Greta et Simon tombent amoureux. Et, tout en menant une existence chaotique (on boit beaucoup dans des fêtes aux contours approximatifs), Greta et Simon s'aiment d'amour tendre. L'histoire, en soi, et d'une banalité absolue ! Le drame survient à la fin quand Claus décide mettre fin à ses jours car il sait qu'il a des problèmes qu'ont dirait (dans le langage actuel) relationnels. Bref, rien de neuf sous le ciel de Malmö, sinon une littérature qui veut être la mise en scène d'une génération. Ce n'est pas On the Road, ne vous mettez pas à rêver. C'est une espèce de monstre romanesque, qui doit beaucoup à la bande dessinée et aux poncifs. Que dire en conclusion ? Qu'Amanda Svensson est un mélange de romantisme et de cynisme et que ses personnages sont des fantômes des jeunes gens scolarisés. Elle est douée, c'est indéniable, mais elle n'a pas l'imaginaire d'une Kathy Acker. C'est une sorte de Barbara Stressant des cours de lycée...




Les proverbes de nos grands-mères, Daniel Lacotte « Le goût des mots », Points, 220 p., 12 euro

Dans la nouvelle collection « Le goût des mots », dirigée par Philippe Delerm dans Points (éditions du Seuil, sont paru plusieurs ouvrages qui ont tous pour mission pour nous faire mieux connaître notre langue. Vaste tâche, car il n'y a un seul Français capable de tout savoir sur sa propre langue, son étymologie et son histoire ! Mais c'est une belle et noble tâche, que je tiens à saluer ! Le premier titre paraît banal, puisqu'il s'agit des proverbes d'autrefois. Dans ce cas précis, la surprise est mince : nous en connaissons la signification. En revanche, nous ignorons souvent d'où ils proviennent. Souvent, c'est la sagesse populaire qui les a véhiculés jusqu'à nous. Mais il n'est pas rare que ce soit des écrivains qui les aient gravés dans le marbre où même inventés, souvent des fabulistes, comme Esope, Florian ou Jean de La Fontaine. Et puis on rencontre Cervantès, Boileau, Voltaire, Hugo et tant d'autres. En somme, nous voici conviés à réviser nos classiques et à comprendre aussi l'enchaînement de formules qui ont conduit à la création d'une nouvelle. C'est un livre drôle, qu'on peut parcourir au petit bonheur la chance, pour le seul plaisir et ce plaisir nous ramène sur les bancs de l'école. C'est écrit avec beaucoup d'esprit et de finesse, souvent avec un rien d'humour. Et c'est passionnant.

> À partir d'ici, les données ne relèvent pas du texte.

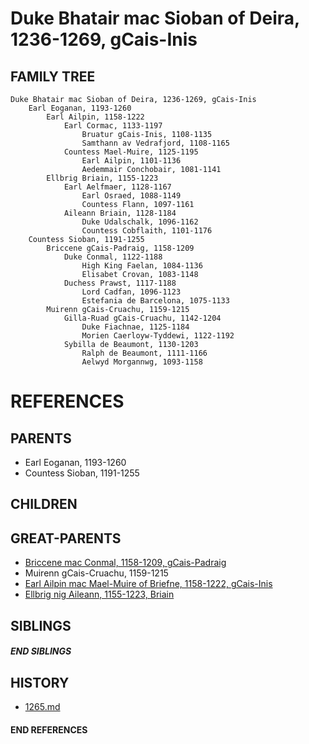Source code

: # Duke Bhatair mac Sioban of Deira, 1236-1269, gCais-Inis

## FAMILY TREE

```
Duke Bhatair mac Sioban of Deira, 1236-1269, gCais-Inis
    Earl Eoganan, 1193-1260
        Earl Ailpin, 1158-1222
            Earl Cormac, 1133-1197
                Bruatur gCais-Inis, 1108-1135
                Samthann av Vedrafjord, 1108-1165
            Countess Mael-Muire, 1125-1195
                Earl Ailpin, 1101-1136
                Aedemmair Conchobair, 1081-1141 
        Ellbrig Briain, 1155-1223
            Earl Aelfmaer, 1128-1167
                Earl Osraed, 1088-1149
                Countess Flann, 1097-1161
            Aileann Briain, 1128-1184
                Duke Udalschalk, 1096-1162
                Countess Cobflaith, 1101-1176
    Countess Sioban, 1191-1255
        Briccene gCais-Padraig, 1158-1209
            Duke Conmal, 1122-1188
                High King Faelan, 1084-1136
                Elisabet Crovan, 1083-1148
            Duchess Prawst, 1117-1188
                Lord Cadfan, 1096-1123
                Estefania de Barcelona, 1075-1133
        Muirenn gCais-Cruachu, 1159-1215
            Gilla-Ruad gCais-Cruachu, 1142-1204    
                Duke Fiachnae, 1125-1184
                Morien Caerloyw-Tyddewi, 1122-1192 
            Sybilla de Beaumont, 1130-1203
                Ralph de Beaumont, 1111-1166
                Aelwyd Morgannwg, 1093-1158
```


# REFERENCES

## PARENTS 
* Earl Eoganan, 1193-1260
* Countess Sioban, 1191-1255

## CHILDREN 


## GREAT-PARENTS 
* [Briccene mac Conmal, 1158-1209, gCais-Padraig](p/briccene_mac_conmal_1158.md)
* Muirenn gCais-Cruachu, 1159-1215
* [Earl Ailpin mac Mael-Muire of Briefne, 1158-1222, gCais-Inis](p/ailpin_mac_mael-muire_1158.md)
* [Ellbrig nig Aileann, 1155-1223, Briain](p/ellbrig_nig_aileann_1155.md)

## SIBLINGS

##### END SIBLINGS  
## HISTORY
* [1265.md](../h/1265.md)

#### END REFERENCES
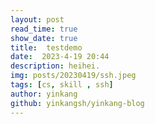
 ```yaml
---
layout: post
read_time: true
show_date: true
title:  testdemo
date:  2023-4-19 20:44
description: heihei.
img: posts/20230419/ssh.jpeg
tags: [cs, skill , ssh]
author: yinkang
github: yinkangsh/yinkang-blog
---
```

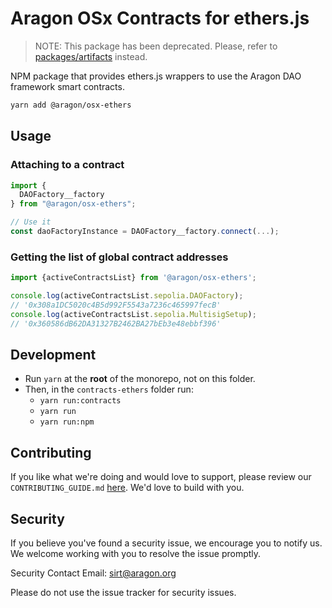 # Aragon OSx Contracts for ethers.js

> NOTE: This package has been deprecated. Please, refer to [packages/artifacts](../artifacts/README.md) instead.

NPM package that provides ethers.js wrappers to use the Aragon DAO framework smart contracts.

```sh
yarn add @aragon/osx-ethers
```

## Usage

### Attaching to a contract

```ts
import {
  DAOFactory__factory
} from "@aragon/osx-ethers";

// Use it
const daoFactoryInstance = DAOFactory__factory.connect(...);
```

### Getting the list of global contract addresses

```ts
import {activeContractsList} from '@aragon/osx-ethers';

console.log(activeContractsList.sepolia.DAOFactory);
// '0x308a1DC5020c4B5d992F5543a7236c465997fecB'
console.log(activeContractsList.sepolia.MultisigSetup);
// '0x360586dB62DA31327B2462BA27bEb3e48ebbf396'
```

## Development

- Run `yarn` at the **root** of the monorepo, not on this folder.
- Then, in the `contracts-ethers` folder run:
  - `yarn run:contracts`
  - `yarn run`
  - `yarn run:npm`

## Contributing

If you like what we're doing and would love to support, please review our `CONTRIBUTING_GUIDE.md` [here](https://github.com/aragon/osx/blob/develop/CONTRIBUTION_GUIDE.md). We'd love to build with you.

## Security

If you believe you've found a security issue, we encourage you to notify us. We welcome working with you to resolve the issue promptly.

Security Contact Email: sirt@aragon.org

Please do not use the issue tracker for security issues.
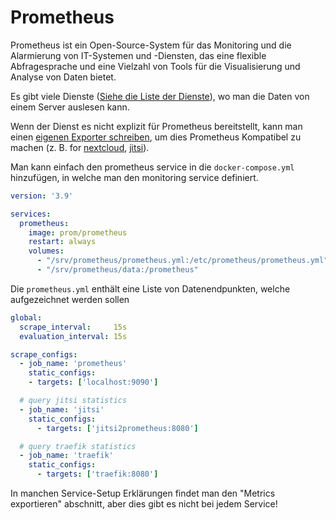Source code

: # Prometheus

Prometheus ist ein Open-Source-System für das Monitoring und die Alarmierung von IT-Systemen und -Diensten, das eine
flexible Abfragesprache und eine Vielzahl von Tools für die Visualisierung und Analyse von Daten bietet.


Es gibt viele Dienste ([Siehe die Liste der Dienste](https://prometheus.io/docs/instrumenting/exporters/#software-exposing-prometheus-metrics)),
wo man die Daten von einem Server auslesen kann.

Wenn der Dienst es nicht explizit für Prometheus bereitstellt, kann man einen [eigenen Exporter schreiben](https://prometheus.io/docs/instrumenting/writing_exporters/),
um dies Prometheus Kompatibel zu machen (z. B. for [nextcloud](https://github.com/xperimental/nextcloud-exporter),
[jitsi](https://github.com/an2ic3/jitsi2prometheus)).


Man kann einfach den prometheus service in die `docker-compose.yml` hinzufügen, in welche man den monitoring service definiert. 

```yaml
version: '3.9'

services:
  prometheus:
    image: prom/prometheus
    restart: always
    volumes:
      - "/srv/prometheus/prometheus.yml:/etc/prometheus/prometheus.yml"
      - "/srv/prometheus/data:/prometheus"
```

Die `prometheus.yml` enthält eine Liste von Datenendpunkten, welche aufgezeichnet werden sollen
```yaml
global:
  scrape_interval:     15s
  evaluation_interval: 15s

scrape_configs:
  - job_name: 'prometheus'
    static_configs:
    - targets: ['localhost:9090']

  # query jitsi statistics
  - job_name: 'jitsi'
    static_configs:
      - targets: ['jitsi2prometheus:8080']

  # query traefik statistics
  - job_name: 'traefik'
    static_configs:
      - targets: ['traefik:8080']
```

In manchen Service-Setup Erklärungen findet man den "Metrics exportieren" abschnitt, aber dies gibt es nicht bei jedem
Service!
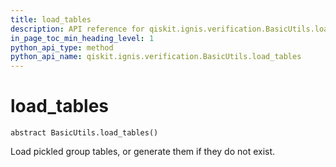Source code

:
 ```yaml
---
title: load_tables
description: API reference for qiskit.ignis.verification.BasicUtils.load_tables
in_page_toc_min_heading_level: 1
python_api_type: method
python_api_name: qiskit.ignis.verification.BasicUtils.load_tables
---
```


# load\_tables

<span id="qiskit.ignis.verification.BasicUtils.load_tables" />

`abstract BasicUtils.load_tables()`

Load pickled group tables, or generate them if they do not exist.


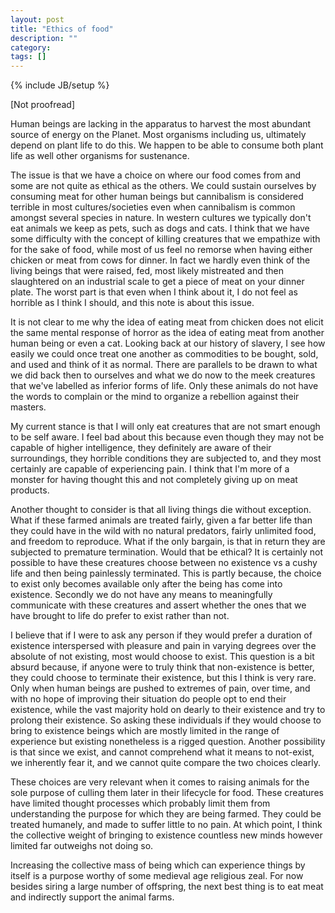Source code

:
 ```yaml
---
layout: post
title: "Ethics of food"
description: ""
category:
tags: []
---
```

{% include JB/setup %}

[Not proofread]

Human beings are lacking in the apparatus to harvest the most abundant source of energy on the Planet. Most organisms including us, ultimately depend on plant life to do this. We happen to be able to consume both plant life as well other organisms for sustenance.

The issue is that we have a choice on where our food comes from and some are not quite as ethical as the others. We could sustain ourselves by consuming meat for other human beings but cannibalism is considered terrible in most cultures/societies even when cannibalism is common amongst several species in nature. In western cultures we typically don't eat animals we keep as pets, such as dogs and cats. I think that we have some difficulty with the concept of killing
creatures that we empathize with for the sake of food, while most of us feel no remorse when
having either chicken or meat from cows for dinner. In fact we hardly even think of the living
beings that were raised, fed, most likely mistreated and then slaughtered on an industrial scale to get a piece of meat on your dinner plate. The worst part is that even when I think about
it, I do not feel as horrible as I think I should, and this note is about this issue.

It is not clear to me why the idea of eating meat from chicken does not elicit the same mental response of horror as the idea of eating meat from another human being or even a cat. Looking back at our history of slavery, I see how easily we could once treat one another as commodities to be bought, sold, and used and think of it as normal. There are parallels to be drawn to what we did back then to ourselves and what we do now to the meek creatures that we've labelled as inferior forms of life. Only these animals do not have the words to complain or the mind to organize a rebellion against their masters.

My current stance is that I will only eat creatures that are not smart enough to be self aware. I feel bad about this because even though they may not be capable of higher intelligence, they definitely are aware of their surroundings, they horrible conditions they are subjected to, and they most certainly are capable of experiencing pain. I think that I'm more of a monster for having thought this and not completely giving up on meat products.

Another thought to consider is that all living things die without exception. What if these farmed animals are treated fairly, given a far better life than they could have in the wild with no natural predators, fairly unlimited food, and freedom to reproduce. What if the only bargain, is that in return they are subjected to premature termination. Would that be ethical? It is certainly not possible to have these creatures choose between no existence vs a cushy life and then being painlessly terminated. This is partly because, the choice to exist only becomes available only after the being has come into existence. Secondly we do not have any means to meaningfully communicate with these creatures and assert whether the ones that we have brought to life do prefer to exist rather than not.

I believe that if I were to ask any person if they would prefer a duration of existence interspersed with pleasure and pain in varying degrees over the absolute of not existing, most would choose to exist. This question is a bit absurd because, if anyone were to truly think that
non-existence is better, they could choose to terminate their existence, but this I think is very rare. Only when human beings are pushed to extremes of pain, over time, and with no hope of improving their situation do people opt to end their existence, while the vast majority hold
on dearly to their existence and try to prolong their existence. So asking these individuals if they would choose to bring to existence beings which are mostly limited in the range of experience but existing nonetheless is a rigged question. Another possibility is that since we exist, and cannot comprehend what it means to not-exist, we inherently fear it, and we cannot quite compare the two choices clearly.

These choices are very relevant when it comes to raising animals for the sole purpose of culling them later in their lifecycle for food. These creatures have limited thought processes which probably limit them from understanding the purpose for which they are being farmed. They could be treated humanely, and made to suffer little to no pain. At which point, I think the collective weight of bringing to existence countless new minds however limited far outweighs not doing so.

Increasing the collective mass of being which can experience things by itself is a purpose worthy of some medieval age religious zeal. For now besides siring a large number of offspring, the next best thing is to eat meat and indirectly support the animal farms.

Oxymore, mon amour ! Jean-Louis Chiffet, « Le goût des mots », Points, 400 p., 7,95 euro

Il ne s'agit ni d'un dictionnaire classique, ni d'un glossaire, ni d'une encyclopédie, mais bien plutôt d'un voyage, un voyage à l'intérieur de la langue française. Et c'est tout aussi passionnant qu'un ouvrage de Jules Verne. La forme adoptée par l'auteur est bien celle d'un dictionnaire car les mots qu'il a choisi de traiter sont classés par ordre alphabétique. La comparaison s'arrête là. Il a choisi pour nous des mots rares et donc peu utilisés comme charientisme, gongorisme, isocolon, épitrochasme, et bien d'autres. Il convie aux festin quelques hommes de lettres réputés pour leur amour sans borne du langage : Vaugelas, Malherbe, Jean-Pierre Brisset, Emile Littré... Et puis il donne des explications sur les mots qui sont toujours au pluriel et les verbes qui font défaut à notre grammaire. Rien de systématique que ce recueil : nous naviguons d'un mot à l'autre dans un joyeux désordre qui nous révèle chaque fois quelque chose que nous ignorons. Pa exemple, l'histoire du zéro. Il traite aussi des problèmes de la traduction et de ceux de la versification (qu'on a un peu oublié, reconnaissons-le). A la fin, il nous propose des mots et des définitions : à nous de découvrir les bonnes. Ce livre ne fera pas seulement les délices des cruciverbistes. Tout à chacun y trouvera son plaisir et y retrouvera ses petits mots perdus, oubliés, sans parler des découvertes dont il se fera une joie. En somme, c'est un livre ludique qui enseigne sans donner le sentiment de le faire.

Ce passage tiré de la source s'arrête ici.